Feier der Sorgearbeit

Für mich als Mutter ist der Muttertag eine Möglichkeit, mit meinem Kind Abstand zu nehmen von unserer „gelebten Realität“, in der wir uns tagtäglich befinden. Mein Kind kann über diesen Tag lernen, dass ich zu ihm in einer bestimmten Verbindung stehe, die für mich keine Selbstverständlichkeit ist. Um die französische Philosophin Simone de Beauvoir zu paraphrasieren: Niemand ist als Mutter geboren, man wird es.

Es ist für mich kein Tag der Lorbeeren, sondern die Abstraktion meiner Elternbeziehung zum Kind als „Mutter“, die meinem Kind die Gewordenheit der Tatsache deutlich machen soll, dass ich mich ihm mit meinem Leben in Teilen hingebe. Ich bin eben nicht nur Mutter. Den Mutter- und Vatertag abzuschaffen, anstatt sie zu transformieren, ist ein Ausweg, der die Debatte um die sich verändernden Familienbeziehungen bereinigt, aber das Problem nicht löst.

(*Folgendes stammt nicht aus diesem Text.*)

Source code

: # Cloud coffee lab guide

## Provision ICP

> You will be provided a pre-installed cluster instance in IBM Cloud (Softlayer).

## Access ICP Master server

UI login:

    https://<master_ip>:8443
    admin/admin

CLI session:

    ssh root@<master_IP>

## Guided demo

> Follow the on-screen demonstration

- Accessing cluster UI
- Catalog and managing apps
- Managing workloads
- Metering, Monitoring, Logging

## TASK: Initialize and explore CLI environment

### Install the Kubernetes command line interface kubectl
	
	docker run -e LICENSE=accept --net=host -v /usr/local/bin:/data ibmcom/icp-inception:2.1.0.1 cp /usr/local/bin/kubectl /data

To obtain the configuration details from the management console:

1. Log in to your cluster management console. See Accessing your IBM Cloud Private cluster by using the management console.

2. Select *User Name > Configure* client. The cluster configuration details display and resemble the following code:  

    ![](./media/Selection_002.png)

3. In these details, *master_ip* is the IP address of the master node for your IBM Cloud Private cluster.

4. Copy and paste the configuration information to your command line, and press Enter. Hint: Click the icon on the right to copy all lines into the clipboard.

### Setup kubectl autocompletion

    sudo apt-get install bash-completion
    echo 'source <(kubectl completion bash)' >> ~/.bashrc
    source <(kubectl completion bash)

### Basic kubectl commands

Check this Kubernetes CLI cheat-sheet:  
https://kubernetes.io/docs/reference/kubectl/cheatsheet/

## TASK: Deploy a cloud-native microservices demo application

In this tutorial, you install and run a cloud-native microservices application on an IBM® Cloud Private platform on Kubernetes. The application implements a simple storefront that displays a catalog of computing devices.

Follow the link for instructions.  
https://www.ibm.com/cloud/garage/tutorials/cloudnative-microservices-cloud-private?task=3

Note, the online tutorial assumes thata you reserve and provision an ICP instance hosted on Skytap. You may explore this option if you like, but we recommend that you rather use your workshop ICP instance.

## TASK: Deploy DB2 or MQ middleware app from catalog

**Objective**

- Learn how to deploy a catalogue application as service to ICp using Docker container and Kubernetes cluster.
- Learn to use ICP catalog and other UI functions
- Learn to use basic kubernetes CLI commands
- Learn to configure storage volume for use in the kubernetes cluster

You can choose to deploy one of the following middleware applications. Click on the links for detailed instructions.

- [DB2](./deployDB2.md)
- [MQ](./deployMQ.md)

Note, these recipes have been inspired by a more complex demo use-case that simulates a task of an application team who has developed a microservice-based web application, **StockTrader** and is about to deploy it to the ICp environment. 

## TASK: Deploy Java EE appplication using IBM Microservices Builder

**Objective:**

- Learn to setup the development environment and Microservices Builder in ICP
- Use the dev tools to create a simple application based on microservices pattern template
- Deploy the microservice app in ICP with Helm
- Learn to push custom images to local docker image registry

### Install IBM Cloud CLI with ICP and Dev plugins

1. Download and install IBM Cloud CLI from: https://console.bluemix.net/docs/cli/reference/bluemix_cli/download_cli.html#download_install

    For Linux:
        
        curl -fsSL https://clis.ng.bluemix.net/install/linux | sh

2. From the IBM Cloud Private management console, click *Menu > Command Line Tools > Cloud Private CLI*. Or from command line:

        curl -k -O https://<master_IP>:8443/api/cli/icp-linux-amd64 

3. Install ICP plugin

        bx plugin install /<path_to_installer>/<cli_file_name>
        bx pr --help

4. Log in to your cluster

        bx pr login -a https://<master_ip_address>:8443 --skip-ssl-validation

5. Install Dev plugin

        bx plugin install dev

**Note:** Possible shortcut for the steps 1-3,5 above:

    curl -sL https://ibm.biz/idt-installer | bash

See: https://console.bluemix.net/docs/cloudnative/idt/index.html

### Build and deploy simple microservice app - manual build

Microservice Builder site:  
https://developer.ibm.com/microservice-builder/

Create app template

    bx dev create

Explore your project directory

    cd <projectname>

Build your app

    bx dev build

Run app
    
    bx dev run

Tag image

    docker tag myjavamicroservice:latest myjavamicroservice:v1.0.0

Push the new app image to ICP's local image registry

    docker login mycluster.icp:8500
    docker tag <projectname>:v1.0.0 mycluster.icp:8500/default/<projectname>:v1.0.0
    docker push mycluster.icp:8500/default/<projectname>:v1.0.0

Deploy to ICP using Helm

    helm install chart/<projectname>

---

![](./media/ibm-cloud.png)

Aus einem feministischen Denken heraus sollte also ein Elterntag die Möglichkeit eröffnen, Sorgearbeit spielerisch mit den Kindern zusammen zu feiern und zugleich zu hinterfragen. So liegt es doch an den Erzieherinnen und Erziehern, dann eben keine geschlechtlich kodierten Geschenke zu basteln, sondern Elterngeschenke mit Sensibilität gegenüber der sich verändernden Gesellschaft und ihren Kindern zu gestalten. Man töpfert den Eltern heute ja auch keine Aschenbecher mehr.